First, because that’s what they are for - they should have answers to very common questions. However, fairly often, they are not straightforward answers, like in the style of StackOverflow. I would have to navigate through it a little, try to find the relevant section, skim or read through it, and check if they have the answers to my questions.

That leads me to the second reason. I like that documentations don’t provide me straight answers. They both force and help me form better mental models of the tool or language I’m dealing with, in a way that something that answers my question straight does not.

It may feel a bit slow for people not used to it, because you may have to navigate the documentation for a few minutes before finding those relevant sections, but I’ve generally found the investment to be worth it. The mental model that I build while I navigate and skim or read through the documentation sticks with me longer, and like lego blocks, are easier to build upon as compared to direct answers to the question I had at hand. These lego blocks speed me up in the medium to long term.

I won’t go so far as to say RTFM, but I do think documentations are somewhat underrated.

In the ideal world I would not even need to do this, because I would’ve had time to read through the documentation before trying or using the tool / language.. but that doesn’t happen all that often, right?

A question that is pretty common, but not quite to the extent of #1 #

This is where I would try StackOverflow, GitHub issues list, or blogs.

They have their uses, but some of my micro-frustrations come from how relying almost exclusively on this approach feels like shooting in the dark without even attempting to illuminate the room a little. (And that illumination lingers, it doesn’t just disappear, so it helps you make better shots next time too.)

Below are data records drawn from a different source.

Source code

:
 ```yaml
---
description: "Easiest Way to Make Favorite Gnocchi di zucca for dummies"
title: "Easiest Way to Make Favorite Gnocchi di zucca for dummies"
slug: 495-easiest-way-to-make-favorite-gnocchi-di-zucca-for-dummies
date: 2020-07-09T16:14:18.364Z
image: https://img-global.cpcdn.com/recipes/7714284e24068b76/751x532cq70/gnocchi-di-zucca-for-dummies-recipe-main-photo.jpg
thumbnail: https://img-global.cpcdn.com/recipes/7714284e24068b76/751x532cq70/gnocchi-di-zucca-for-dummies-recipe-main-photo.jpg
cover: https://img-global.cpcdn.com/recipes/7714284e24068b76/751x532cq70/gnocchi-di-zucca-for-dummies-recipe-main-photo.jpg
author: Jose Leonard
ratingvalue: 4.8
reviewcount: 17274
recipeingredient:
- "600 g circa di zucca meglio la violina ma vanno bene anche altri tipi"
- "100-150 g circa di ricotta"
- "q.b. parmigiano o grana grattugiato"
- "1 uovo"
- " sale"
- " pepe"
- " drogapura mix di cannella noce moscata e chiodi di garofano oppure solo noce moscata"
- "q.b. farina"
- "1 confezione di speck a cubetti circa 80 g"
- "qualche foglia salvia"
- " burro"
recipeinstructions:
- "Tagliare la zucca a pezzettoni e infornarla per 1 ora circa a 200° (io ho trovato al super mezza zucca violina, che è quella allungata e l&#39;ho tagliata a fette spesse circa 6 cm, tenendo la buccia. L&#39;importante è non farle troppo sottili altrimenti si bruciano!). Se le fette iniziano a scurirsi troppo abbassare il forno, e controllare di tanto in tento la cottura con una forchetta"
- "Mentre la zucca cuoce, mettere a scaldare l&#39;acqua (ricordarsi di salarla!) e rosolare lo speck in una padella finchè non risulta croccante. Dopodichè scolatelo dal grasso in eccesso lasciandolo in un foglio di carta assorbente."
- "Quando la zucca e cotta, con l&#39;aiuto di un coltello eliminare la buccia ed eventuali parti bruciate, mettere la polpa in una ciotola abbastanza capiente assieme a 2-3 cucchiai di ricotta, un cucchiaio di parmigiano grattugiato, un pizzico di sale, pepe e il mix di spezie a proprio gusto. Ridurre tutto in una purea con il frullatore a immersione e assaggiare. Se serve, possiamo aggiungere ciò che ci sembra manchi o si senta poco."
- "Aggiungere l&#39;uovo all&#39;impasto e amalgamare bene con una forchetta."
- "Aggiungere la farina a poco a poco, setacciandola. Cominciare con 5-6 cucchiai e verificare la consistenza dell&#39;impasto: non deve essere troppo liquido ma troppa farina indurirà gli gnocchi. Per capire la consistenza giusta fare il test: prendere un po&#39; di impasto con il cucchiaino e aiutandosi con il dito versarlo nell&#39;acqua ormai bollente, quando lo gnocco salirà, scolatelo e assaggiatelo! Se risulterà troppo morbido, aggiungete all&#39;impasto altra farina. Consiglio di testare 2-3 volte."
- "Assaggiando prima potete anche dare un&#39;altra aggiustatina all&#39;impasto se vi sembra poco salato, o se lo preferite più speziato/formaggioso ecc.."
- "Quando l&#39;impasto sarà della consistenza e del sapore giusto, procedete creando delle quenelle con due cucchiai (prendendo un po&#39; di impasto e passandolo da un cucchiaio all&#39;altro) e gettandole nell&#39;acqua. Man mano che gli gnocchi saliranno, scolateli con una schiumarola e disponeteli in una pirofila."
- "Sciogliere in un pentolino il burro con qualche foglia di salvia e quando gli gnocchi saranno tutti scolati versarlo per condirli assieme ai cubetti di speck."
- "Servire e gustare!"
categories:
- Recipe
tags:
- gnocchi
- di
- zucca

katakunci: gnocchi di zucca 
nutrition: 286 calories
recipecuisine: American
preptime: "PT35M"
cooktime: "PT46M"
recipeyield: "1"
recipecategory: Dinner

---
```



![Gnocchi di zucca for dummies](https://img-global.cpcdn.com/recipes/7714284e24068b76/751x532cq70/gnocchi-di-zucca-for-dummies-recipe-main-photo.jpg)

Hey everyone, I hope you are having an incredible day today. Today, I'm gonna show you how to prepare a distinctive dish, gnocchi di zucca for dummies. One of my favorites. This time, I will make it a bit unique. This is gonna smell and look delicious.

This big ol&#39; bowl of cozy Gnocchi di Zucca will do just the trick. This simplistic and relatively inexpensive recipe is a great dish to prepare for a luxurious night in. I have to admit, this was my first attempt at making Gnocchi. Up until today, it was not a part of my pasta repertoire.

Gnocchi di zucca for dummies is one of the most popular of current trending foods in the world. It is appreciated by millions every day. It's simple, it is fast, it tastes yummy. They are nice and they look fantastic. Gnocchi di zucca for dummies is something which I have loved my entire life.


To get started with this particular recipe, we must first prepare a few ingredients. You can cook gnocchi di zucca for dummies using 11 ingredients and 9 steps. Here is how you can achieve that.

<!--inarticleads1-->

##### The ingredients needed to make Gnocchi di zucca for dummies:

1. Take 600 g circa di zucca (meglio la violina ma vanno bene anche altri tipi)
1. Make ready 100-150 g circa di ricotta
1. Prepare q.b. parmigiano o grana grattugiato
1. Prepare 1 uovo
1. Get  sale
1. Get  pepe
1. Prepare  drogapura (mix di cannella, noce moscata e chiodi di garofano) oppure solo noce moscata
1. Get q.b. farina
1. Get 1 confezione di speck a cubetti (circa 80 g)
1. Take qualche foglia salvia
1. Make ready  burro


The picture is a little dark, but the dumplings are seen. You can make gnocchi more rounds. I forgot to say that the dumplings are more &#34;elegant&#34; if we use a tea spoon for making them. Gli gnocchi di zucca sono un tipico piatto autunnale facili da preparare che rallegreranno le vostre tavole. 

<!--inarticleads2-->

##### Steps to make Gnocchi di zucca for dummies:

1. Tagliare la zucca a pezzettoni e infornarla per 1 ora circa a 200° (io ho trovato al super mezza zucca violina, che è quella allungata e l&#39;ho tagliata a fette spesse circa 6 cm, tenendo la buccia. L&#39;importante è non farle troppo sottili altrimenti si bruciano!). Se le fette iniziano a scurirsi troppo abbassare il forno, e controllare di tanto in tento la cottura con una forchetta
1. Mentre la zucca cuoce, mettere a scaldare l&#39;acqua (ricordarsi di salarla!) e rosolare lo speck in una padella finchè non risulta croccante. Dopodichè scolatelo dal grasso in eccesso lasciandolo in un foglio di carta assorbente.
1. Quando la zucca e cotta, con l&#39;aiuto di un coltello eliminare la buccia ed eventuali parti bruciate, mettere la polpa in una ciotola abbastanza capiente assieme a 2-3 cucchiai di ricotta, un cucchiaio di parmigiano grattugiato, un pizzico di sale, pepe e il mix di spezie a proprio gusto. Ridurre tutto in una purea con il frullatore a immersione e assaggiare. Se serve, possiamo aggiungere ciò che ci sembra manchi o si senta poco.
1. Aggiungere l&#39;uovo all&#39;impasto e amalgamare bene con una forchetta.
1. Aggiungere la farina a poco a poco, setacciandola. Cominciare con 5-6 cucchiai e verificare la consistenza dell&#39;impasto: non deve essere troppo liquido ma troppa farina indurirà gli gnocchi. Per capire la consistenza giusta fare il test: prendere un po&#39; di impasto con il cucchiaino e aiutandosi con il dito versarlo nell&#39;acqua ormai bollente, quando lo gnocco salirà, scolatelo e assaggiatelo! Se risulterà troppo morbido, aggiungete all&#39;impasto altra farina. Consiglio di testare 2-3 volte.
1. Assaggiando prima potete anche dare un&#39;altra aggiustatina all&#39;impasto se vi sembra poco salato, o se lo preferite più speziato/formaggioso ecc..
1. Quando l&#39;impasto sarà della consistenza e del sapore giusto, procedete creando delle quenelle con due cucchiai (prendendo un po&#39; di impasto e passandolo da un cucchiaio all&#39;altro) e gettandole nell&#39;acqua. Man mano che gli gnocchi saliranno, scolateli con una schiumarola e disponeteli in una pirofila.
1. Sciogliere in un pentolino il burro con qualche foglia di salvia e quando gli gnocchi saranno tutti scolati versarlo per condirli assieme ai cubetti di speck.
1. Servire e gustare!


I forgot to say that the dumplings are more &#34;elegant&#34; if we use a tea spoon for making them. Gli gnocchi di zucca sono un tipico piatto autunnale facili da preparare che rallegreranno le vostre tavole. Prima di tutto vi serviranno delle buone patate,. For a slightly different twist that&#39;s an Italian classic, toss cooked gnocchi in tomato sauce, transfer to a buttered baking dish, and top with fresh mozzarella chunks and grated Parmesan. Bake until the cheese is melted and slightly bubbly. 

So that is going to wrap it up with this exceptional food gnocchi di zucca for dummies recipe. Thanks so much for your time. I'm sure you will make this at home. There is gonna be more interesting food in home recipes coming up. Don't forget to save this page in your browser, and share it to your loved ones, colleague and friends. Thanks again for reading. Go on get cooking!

A question that’s probably unique to me #

As much as I’d like to think of myself as a unique snowflake, most of my problems aren’t that unique. When my first judgment tells me a problem falls here, I usually try to question that judgment a little, maybe vary one or two parameters of the problem, and find out that it in fact is pretty common after all, or that someone else has faced it.

When it is unique though - that’s when I would post a new question somewhere - on our chat room, StackOverflow, GitHub issues, etc.


Another tool: look at the code #

Another tool that I use from time to time, regardless of the category (although probably more for the latter ones), is to just look at the code. If it’s a library whose sources I can download in the IDE with a single click, great! I would navigate around it and try to make sense of it.

If it’s something else, I may go to the repository, look for an entry point, and try to understand what’s going on there.